This information is supposed to be available in https://setuptools.pypa.io/en/latest/userguide/datafiles.html. Please feel free to submit any improvement suggestions to the docs that you think would make them easier to understand smile

Ok, will do

The issue is then that to have an sdist containing the recommended files like tests etc. requires having a MANIFEST.in (unless using setuptools_scm). It would be great if there were a flag in setup.cfg to say include all in sdist (as setuptools_scm does) and/or a way to specify everything in MANIFEST.in in setup.cfg. Given what you've said should be included in an sdist and what setuptools_scm does, I'd say the flag could be enough. (Meanwhile, I do plan to migrate to setuptools_scm)

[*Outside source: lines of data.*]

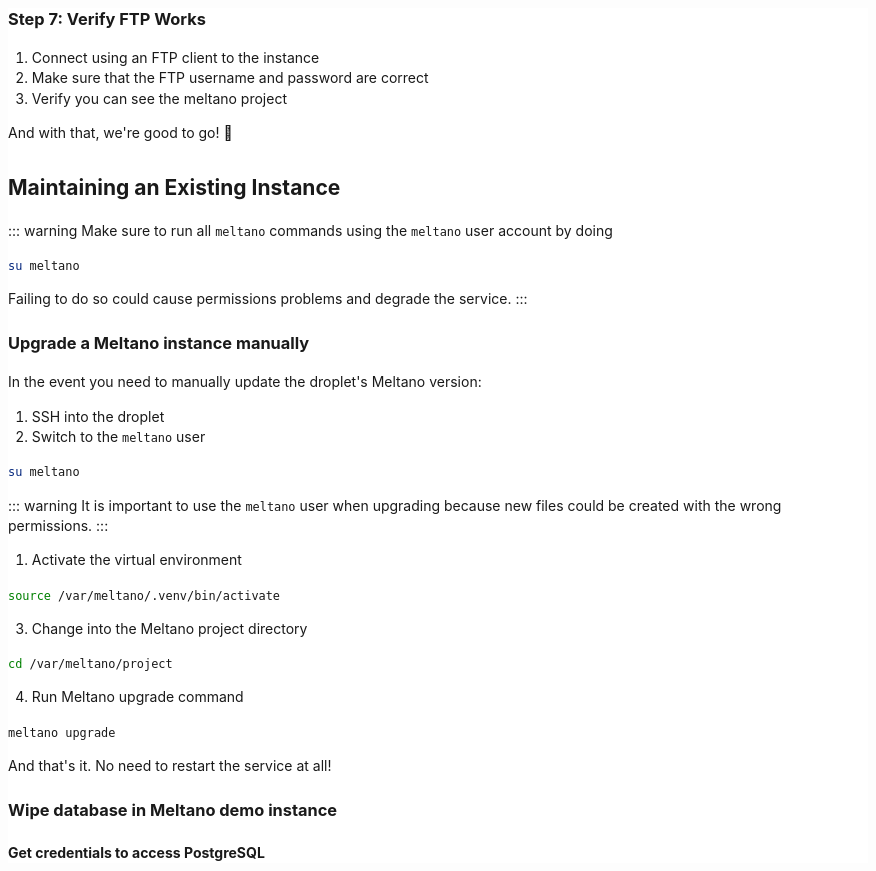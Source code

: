 ### Step 7: Verify FTP Works

1. Connect using an FTP client to the instance
1. Make sure that the FTP username and password are correct
1. Verify you can see the meltano project

And with that, we're good to go! 🎉

## Maintaining an Existing Instance

::: warning
Make sure to run all `meltano` commands using the `meltano` user account by doing

```bash
su meltano
```

Failing to do so could cause permissions problems and degrade the service.
:::

### Upgrade a Meltano instance manually

In the event you need to manually update the droplet's Meltano version:

1. SSH into the droplet
1. Switch to the `meltano` user

```bash
su meltano
```

::: warning
It is important to use the `meltano` user when upgrading because new files could be created with the wrong permissions.
:::

1. Activate the virtual environment

```bash
source /var/meltano/.venv/bin/activate
```

3. Change into the Meltano project directory

```bash
cd /var/meltano/project
```

4. Run Meltano upgrade command

```bash
meltano upgrade
```

And that's it. No need to restart the service at all!

### Wipe database in Meltano demo instance

#### Get credentials to access PostgreSQL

(Also I guess one day everything in setup.cfg could be in pyproject.toml simplifying things still further, but that's a separate issue.)

EDIT: I've just tested and it appears to me that by default the sdist does contain everything. I did not have to specify in package_data the YAML files in the src/hdx folder for example for them to be present in the sdist ie. if I don't specify anything (not MANIFEST.in or package_data), the YAML files in src/hdx, test folder, docs, workingexample are in the sdist but not the wheel. (I built the sdist with pypa build as with pyproject.toml, I'm not sure how to do it with setuptools)

@abravalheri
Copy link
Contributor

@mcarans, just to make sure I would recommend you doing a rm -rf build dist src/hdx_python_api.egg-info before trying again.

@abravalheri
Copy link
Contributor

abravalheri commented Jan 27, 2022

The issue is then that to have an sdist containing the recommended files like tests etc. requires having a MANIFEST.in (unless using setuptools_scm). It would be great if there were a flag in setup.cfg to say include all in sdist (as setuptools_scm does) and/or a way to specify everything in MANIFEST.in in setup.cfg. Given what you've said should be included in an sdist and what setuptools_scm does, I'd say the flag could be enough. (Meanwhile, I do plan to migrate to setuptools_scm)

Please note that I was describing my personal approach (and I also recommended using setuptools-scm for that). There are people in the community that may argue that you should only include the files your package need to run.

Regarding your new proposal: it is not trivial to implement a "include all" flag. There are lot of things happening in the developer's machine that create transient files. That is why git needs .gitignore and that is why VCS plugins to setuptools exist.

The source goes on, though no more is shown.